Go to the line below containing "The manager must keep" and print exactly from there through the line containing "In order to keep", both included. Print nothing else.

++++ Data to process ++++

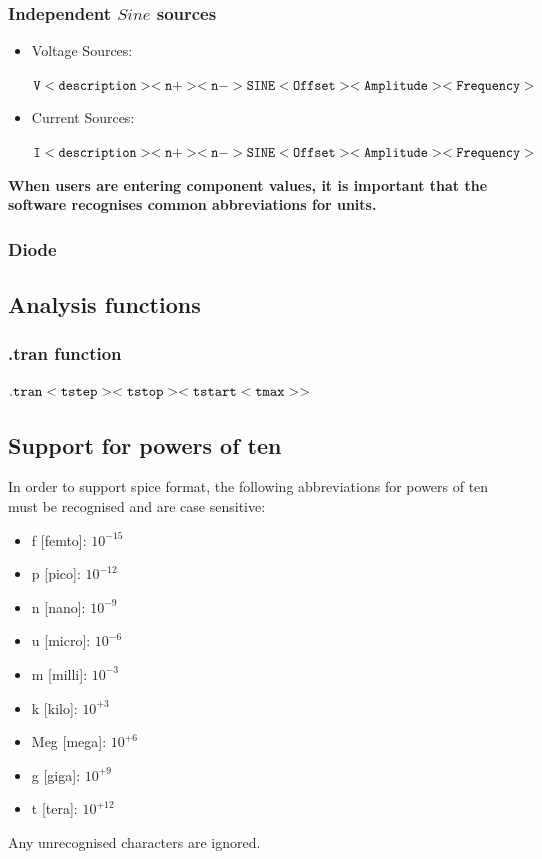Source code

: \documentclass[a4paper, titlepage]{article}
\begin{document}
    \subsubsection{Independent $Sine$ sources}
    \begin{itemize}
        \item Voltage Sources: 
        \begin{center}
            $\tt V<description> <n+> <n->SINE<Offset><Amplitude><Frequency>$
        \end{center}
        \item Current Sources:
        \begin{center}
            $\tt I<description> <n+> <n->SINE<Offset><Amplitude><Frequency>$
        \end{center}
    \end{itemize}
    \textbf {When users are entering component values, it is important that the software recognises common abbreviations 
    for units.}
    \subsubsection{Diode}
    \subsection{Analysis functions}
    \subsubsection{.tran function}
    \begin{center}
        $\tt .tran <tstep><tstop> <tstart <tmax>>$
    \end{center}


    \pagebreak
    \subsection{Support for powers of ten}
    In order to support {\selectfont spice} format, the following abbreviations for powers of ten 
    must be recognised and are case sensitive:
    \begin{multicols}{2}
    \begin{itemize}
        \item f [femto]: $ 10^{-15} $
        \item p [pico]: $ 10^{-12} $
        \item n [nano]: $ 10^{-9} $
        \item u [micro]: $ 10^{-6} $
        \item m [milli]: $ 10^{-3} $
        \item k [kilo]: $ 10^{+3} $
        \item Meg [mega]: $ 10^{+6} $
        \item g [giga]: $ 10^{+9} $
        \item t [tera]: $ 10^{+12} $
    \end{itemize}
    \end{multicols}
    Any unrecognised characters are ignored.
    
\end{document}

++++
++++ Data to process ++++

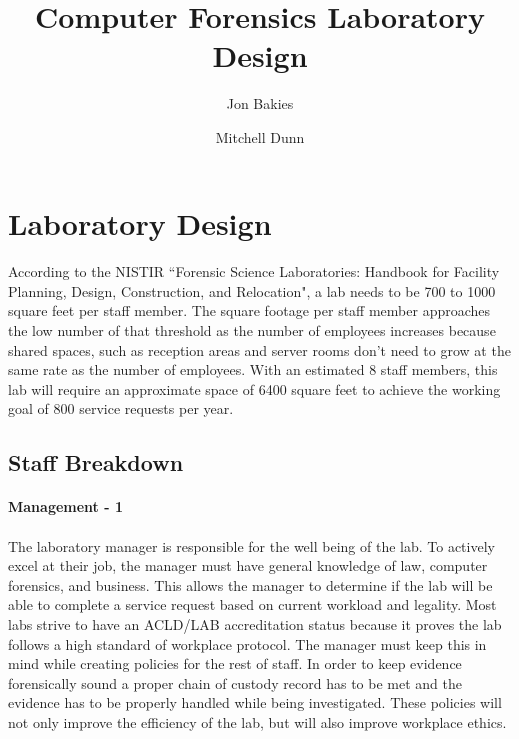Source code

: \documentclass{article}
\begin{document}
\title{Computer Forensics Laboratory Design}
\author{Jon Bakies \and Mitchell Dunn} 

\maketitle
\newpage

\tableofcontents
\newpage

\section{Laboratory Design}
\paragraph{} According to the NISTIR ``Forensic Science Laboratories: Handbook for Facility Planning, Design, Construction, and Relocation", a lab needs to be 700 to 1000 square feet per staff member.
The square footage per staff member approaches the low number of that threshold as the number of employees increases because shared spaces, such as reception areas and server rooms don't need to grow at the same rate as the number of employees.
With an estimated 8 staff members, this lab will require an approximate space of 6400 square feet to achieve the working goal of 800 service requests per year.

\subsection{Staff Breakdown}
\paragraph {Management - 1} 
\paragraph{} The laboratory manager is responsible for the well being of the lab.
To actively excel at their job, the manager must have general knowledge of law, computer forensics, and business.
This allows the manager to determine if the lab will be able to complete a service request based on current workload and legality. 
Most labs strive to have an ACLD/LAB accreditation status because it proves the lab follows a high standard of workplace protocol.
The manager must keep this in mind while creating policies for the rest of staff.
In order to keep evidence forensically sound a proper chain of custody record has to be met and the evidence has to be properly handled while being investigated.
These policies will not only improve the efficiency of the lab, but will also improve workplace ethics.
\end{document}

++++

• [Answer below]
The manager must keep this in mind while creating policies for the rest of staff.
In order to keep evidence forensically sound a proper chain of custody record has to be met and the evidence has to be properly handled while being investigated.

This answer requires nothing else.